Der Birnen – Stäubling (Lycoperdon pyriforme) besiedelt altes, vermorschtes Laubholz. Er ist gummiartig zäh und gilt auch jung als ungenießbar.

Auf Buchenstubben, wie man sieht vergesellschaftet mit anderen Arten, wuchsen diese Großsporigen Gallertbecher (Ascocoryne cylichnium). Er sieht optisch dem Fleischfarbenen Gallertbecher (Ascocoryne sarcoides) sehr ähnlich und ist von diesem nur mikroskopisch sicher zu unterscheiden. Foto und Befund haben wir Chris Engelhardt zu verdanken.

Hier die zugehörigen Sporen (21 – 28 / 5-6 Mikromilimeter). Danke Chris Engelhardt!

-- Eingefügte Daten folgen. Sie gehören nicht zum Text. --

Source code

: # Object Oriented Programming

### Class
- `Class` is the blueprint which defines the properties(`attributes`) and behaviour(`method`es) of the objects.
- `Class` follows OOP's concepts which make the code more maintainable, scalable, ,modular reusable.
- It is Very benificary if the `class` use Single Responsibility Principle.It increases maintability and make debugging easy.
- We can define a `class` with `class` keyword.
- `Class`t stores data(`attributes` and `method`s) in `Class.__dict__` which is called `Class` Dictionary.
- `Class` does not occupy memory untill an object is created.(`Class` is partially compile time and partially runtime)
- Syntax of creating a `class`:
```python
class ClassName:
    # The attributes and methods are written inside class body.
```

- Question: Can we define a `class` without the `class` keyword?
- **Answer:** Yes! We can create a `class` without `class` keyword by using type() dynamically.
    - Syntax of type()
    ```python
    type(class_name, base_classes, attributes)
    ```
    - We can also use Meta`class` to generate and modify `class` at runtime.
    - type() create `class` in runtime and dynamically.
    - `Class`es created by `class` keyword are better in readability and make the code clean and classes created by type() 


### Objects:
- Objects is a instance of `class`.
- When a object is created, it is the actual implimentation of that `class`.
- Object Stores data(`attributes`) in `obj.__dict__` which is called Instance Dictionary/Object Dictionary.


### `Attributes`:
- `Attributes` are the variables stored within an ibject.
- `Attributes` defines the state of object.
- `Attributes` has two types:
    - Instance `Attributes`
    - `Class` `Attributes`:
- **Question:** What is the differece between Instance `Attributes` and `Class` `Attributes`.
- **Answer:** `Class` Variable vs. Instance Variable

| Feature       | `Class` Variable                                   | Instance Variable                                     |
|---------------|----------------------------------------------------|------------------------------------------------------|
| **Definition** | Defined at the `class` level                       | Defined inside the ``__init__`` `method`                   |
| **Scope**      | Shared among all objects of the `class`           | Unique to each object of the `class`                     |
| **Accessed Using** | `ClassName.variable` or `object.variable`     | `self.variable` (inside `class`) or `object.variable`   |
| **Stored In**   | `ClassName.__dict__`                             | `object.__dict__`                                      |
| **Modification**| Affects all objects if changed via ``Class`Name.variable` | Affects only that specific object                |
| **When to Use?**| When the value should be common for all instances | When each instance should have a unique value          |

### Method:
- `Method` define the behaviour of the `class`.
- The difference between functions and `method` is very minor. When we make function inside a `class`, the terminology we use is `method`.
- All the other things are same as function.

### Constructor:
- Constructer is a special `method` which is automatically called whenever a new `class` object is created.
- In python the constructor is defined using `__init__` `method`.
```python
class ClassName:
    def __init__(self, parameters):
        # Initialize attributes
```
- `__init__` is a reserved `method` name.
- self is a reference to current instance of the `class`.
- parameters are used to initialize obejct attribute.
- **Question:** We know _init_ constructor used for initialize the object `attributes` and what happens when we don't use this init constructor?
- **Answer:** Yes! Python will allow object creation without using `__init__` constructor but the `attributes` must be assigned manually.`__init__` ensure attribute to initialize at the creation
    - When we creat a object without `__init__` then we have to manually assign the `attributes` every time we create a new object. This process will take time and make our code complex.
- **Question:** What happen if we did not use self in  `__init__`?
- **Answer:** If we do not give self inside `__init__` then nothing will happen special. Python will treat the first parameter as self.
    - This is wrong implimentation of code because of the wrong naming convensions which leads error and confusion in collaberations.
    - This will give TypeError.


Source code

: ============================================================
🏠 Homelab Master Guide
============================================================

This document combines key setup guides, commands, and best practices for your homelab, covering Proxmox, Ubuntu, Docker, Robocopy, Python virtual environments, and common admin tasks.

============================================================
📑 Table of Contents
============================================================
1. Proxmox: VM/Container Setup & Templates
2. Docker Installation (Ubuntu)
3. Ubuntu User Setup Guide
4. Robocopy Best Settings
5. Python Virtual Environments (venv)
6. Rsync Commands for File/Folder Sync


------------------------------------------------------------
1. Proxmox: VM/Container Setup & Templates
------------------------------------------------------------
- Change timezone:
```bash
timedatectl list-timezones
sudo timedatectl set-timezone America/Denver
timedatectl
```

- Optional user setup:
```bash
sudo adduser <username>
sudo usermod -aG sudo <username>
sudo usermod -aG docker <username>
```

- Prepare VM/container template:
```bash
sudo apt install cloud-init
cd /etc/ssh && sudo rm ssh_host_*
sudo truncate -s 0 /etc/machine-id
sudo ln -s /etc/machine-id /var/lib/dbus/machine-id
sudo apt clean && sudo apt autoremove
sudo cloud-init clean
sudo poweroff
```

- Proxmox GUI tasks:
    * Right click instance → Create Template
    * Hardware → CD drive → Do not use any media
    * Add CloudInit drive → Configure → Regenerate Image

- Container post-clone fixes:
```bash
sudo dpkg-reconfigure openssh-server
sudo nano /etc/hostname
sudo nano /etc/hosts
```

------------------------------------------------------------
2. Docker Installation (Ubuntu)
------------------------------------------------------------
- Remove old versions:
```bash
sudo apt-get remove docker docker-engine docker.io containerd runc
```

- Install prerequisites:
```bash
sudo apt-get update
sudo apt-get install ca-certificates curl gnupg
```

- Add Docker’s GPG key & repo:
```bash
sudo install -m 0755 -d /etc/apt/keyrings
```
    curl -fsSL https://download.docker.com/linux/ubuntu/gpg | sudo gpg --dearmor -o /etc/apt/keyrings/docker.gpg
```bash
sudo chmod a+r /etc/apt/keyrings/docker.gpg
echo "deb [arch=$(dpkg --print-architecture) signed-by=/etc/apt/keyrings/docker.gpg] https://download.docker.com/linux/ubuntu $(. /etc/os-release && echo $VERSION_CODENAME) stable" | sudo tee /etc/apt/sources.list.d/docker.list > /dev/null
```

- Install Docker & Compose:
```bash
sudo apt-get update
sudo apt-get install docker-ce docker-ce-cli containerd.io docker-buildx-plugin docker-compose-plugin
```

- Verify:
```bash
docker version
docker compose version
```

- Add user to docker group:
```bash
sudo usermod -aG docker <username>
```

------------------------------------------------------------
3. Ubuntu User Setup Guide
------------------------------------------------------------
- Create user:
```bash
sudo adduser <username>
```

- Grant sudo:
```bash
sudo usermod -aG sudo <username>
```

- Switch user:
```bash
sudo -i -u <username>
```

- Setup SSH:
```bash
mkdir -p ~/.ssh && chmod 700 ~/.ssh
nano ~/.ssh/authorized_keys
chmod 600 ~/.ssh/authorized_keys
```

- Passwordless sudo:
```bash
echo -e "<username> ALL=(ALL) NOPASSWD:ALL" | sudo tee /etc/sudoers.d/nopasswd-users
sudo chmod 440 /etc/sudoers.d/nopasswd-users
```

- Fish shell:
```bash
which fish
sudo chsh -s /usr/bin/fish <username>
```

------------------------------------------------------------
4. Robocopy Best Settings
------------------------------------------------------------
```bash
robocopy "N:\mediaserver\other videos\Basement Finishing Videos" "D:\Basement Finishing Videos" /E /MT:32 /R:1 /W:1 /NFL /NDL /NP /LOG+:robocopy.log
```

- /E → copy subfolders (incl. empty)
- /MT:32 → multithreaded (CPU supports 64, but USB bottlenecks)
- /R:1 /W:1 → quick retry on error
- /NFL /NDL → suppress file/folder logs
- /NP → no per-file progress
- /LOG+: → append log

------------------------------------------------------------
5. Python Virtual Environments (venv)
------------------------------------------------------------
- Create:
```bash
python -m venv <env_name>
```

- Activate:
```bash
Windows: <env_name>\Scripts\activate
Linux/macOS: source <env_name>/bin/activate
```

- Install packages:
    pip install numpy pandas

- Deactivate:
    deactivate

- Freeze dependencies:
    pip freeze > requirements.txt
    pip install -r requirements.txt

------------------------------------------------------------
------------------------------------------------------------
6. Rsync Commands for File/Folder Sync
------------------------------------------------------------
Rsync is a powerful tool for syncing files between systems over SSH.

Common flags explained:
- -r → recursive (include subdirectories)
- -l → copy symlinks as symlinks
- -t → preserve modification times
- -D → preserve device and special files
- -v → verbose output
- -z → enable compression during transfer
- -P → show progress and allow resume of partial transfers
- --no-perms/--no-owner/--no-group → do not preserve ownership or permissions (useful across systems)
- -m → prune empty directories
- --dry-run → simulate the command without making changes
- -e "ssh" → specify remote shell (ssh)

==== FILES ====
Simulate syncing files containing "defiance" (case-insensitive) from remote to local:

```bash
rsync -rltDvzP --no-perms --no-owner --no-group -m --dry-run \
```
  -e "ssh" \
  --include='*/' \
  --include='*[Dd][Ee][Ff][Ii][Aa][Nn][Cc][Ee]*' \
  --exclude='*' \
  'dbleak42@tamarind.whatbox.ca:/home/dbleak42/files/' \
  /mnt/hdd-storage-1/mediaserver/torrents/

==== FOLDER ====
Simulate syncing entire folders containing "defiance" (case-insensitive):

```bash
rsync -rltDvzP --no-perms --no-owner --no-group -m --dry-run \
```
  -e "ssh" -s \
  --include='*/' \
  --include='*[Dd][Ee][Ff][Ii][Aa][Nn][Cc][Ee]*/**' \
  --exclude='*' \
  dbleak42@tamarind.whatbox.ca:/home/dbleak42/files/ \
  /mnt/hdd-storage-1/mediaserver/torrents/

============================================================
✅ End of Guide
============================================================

Auch diese roten Pustelpilze hat Chris für uns fotografiert und untersucht. Heraus gekommen ist ein Cosmospora spec – Pustelpilzchen. Optisch von Chris zunächst als Dialonectria episphaeria angesprochen. Auch bei den Pustelpilzen ist ein Mikroskop wohl unerläßlch, um genaueres zu erfahren.

Hier das zugehörige Mikrofoto von Chris. Es zeigt die bis zu 13 Mikromilimeter großen, einfach septierten Sporen im Ascus = Schlauch.

Der Winter läßt Grüßen. Auch wenn die Pilze auf diesem Foto etwas braun wirken, es sind Austern – Seitlinge (Pleurotus ostreatus). Einer der ergiebigsten und besten Speisepilze der bevor stehenden Monate. Foto: Chris Engelhardt.

Nicht zu verwechseln mit dem oft bitterlich schmeckenden Gelbstieligen Muschelseitling (Sarcomyxa serotina). Foto ebenfalls Chris Engelhardt.

Ganz zum Schluß fanden wir noch an einem Buchenstubben diesen Helmling. Chris untersuchte auch ihn und er konnte den Voreilenden Helmling (Mycena abramsii) ermitteln. Einer der ersten Pilze im Frühjahr, der aber auch im Herbst wachsen kann. Auch dieses Bild stammt von Christopher.

Diese tolle Aufnahme stammt noch mal von ihm. Es zeigt die Cheilozystiden des Voreilenden Helmlings. Es sind sterile, unförmige Zellen an der Lamellenschneide, die bei Mycena abramsii nur bis 55 Mikromilimeter groß werden.

Im Winter und Frühling brechen an alten Haselsträuchern häufig diese Kleiigen Haselbecherchen (Encoelia furfuracea) heraus. Auch sie scheinen ihrer eigentlichen Zeit voraus zu eilen. Standortfoto Christopher Engelhardt.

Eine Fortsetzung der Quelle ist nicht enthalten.